Quant aux fichiers nationaux de police judiciaire (et plus particulièrement
le fichier Stic - Système de traitement des infractions constatées
-), une plus grande rigueur dans la mise à jour des données
a paru indispensable. Depuis la fin 2004, le ministère de
l'Intérieur a mis en oeuvre un programme automatique d'épurement
des données touchées par la limite de conservation
qui a abouti en octobre et novembre 2004 à la suppression
de plus d'un million de données obsolètes. C'était
indispensable, car cela touche à la liberté des personnes.
Depuis l'été 2004, la loi attribue de nouveaux
pouvoirs à la Cnil (notamment en matière de sanction
et de contrôle a posteriori). A-t-elle les moyens de les exercer
?
Nous avons de nouveaux pouvoirs dans les textes. Mais d'un point
de vue budgétaire, je suis très inquiet pour l'avenir.
Par le passé la Cnil a été puissante, mais,
au fil des années, il y a eu comme un endormissement et l'on
n'a pas réclamé de nouveaux personnels, comme cela
aurait dû être fait.
Or sans moyens supplémentaires, ces pouvoirs resteront lettre
morte. Je prendrai deux exemples. Aujourd'hui, nous développons
considérablement le nombre des contrôles. De 1978 à
2003, il y en avait une douzaine par an. En 2005, nous tablons sur
une centaine d'opérations de ce type. Mais tout cela se fait
à effectif constant. Et la Cnil ne dispose toujours que de
trois contrôleurs informatiques ce qui est bien insuffisant.
Par ailleurs, l'organisation a aujourd'hui un véritable
pouvoir de sanction financier, mais tout cela induit la mise en
place d'une formation restreinte de jugement qui soit à même
de respecter les droits de la défense en entendant notamment
les avocats des structures mises en cause. Or nous n'avons clairement
pas les moyens de ces ambitions législatives.

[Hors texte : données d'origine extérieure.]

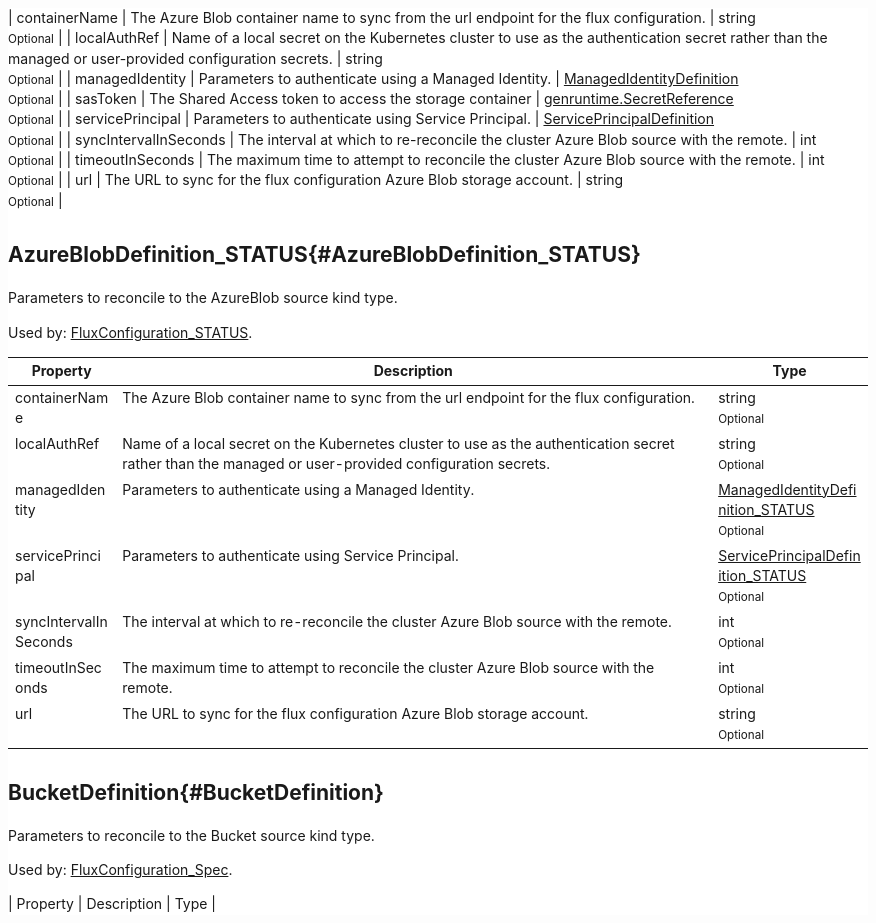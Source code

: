 | containerName         | The Azure Blob container name to sync from the url endpoint for the flux configuration.                                                              | string<br/><small>Optional</small>                                                                                                                     |
| localAuthRef          | Name of a local secret on the Kubernetes cluster to use as the authentication secret rather than the managed or user-provided configuration secrets. | string<br/><small>Optional</small>                                                                                                                     |
| managedIdentity       | Parameters to authenticate using a Managed Identity.                                                                                                 | [ManagedIdentityDefinition](#ManagedIdentityDefinition)<br/><small>Optional</small>                                                                    |
| sasToken              | The Shared Access token to access the storage container                                                                                              | [genruntime.SecretReference](https://pkg.go.dev/github.com/Azure/azure-service-operator/v2/pkg/genruntime#SecretReference)<br/><small>Optional</small> |
| servicePrincipal      | Parameters to authenticate using Service Principal.                                                                                                  | [ServicePrincipalDefinition](#ServicePrincipalDefinition)<br/><small>Optional</small>                                                                  |
| syncIntervalInSeconds | The interval at which to re-reconcile the cluster Azure Blob source with the remote.                                                                 | int<br/><small>Optional</small>                                                                                                                        |
| timeoutInSeconds      | The maximum time to attempt to reconcile the cluster Azure Blob source with the remote.                                                              | int<br/><small>Optional</small>                                                                                                                        |
| url                   | The URL to sync for the flux configuration Azure Blob storage account.                                                                               | string<br/><small>Optional</small>                                                                                                                     |

AzureBlobDefinition_STATUS{#AzureBlobDefinition_STATUS}
-------------------------------------------------------

Parameters to reconcile to the AzureBlob source kind type.

Used by: [FluxConfiguration_STATUS](#FluxConfiguration_STATUS).

| Property              | Description                                                                                                                                          | Type                                                                                                |
|-----------------------|------------------------------------------------------------------------------------------------------------------------------------------------------|-----------------------------------------------------------------------------------------------------|
| containerName         | The Azure Blob container name to sync from the url endpoint for the flux configuration.                                                              | string<br/><small>Optional</small>                                                                  |
| localAuthRef          | Name of a local secret on the Kubernetes cluster to use as the authentication secret rather than the managed or user-provided configuration secrets. | string<br/><small>Optional</small>                                                                  |
| managedIdentity       | Parameters to authenticate using a Managed Identity.                                                                                                 | [ManagedIdentityDefinition_STATUS](#ManagedIdentityDefinition_STATUS)<br/><small>Optional</small>   |
| servicePrincipal      | Parameters to authenticate using Service Principal.                                                                                                  | [ServicePrincipalDefinition_STATUS](#ServicePrincipalDefinition_STATUS)<br/><small>Optional</small> |
| syncIntervalInSeconds | The interval at which to re-reconcile the cluster Azure Blob source with the remote.                                                                 | int<br/><small>Optional</small>                                                                     |
| timeoutInSeconds      | The maximum time to attempt to reconcile the cluster Azure Blob source with the remote.                                                              | int<br/><small>Optional</small>                                                                     |
| url                   | The URL to sync for the flux configuration Azure Blob storage account.                                                                               | string<br/><small>Optional</small>                                                                  |

BucketDefinition{#BucketDefinition}
-----------------------------------

Parameters to reconcile to the Bucket source kind type.

Used by: [FluxConfiguration_Spec](#FluxConfiguration_Spec).

| Property              | Description                                                                                                                                          | Type                                                                                                                                                   |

L'une des principales nouveautés définies par la
loi est la création d'un CIL ( Correspondant Informatique
et libertés ) au sein des entreprises et des collectivités.
Serez-vous à même de mettre en place dans le délai
ce nouveau service ?
Selon nos informations, les décrets d'application devraient
sortir au mois de juin. Les délais seront serrés.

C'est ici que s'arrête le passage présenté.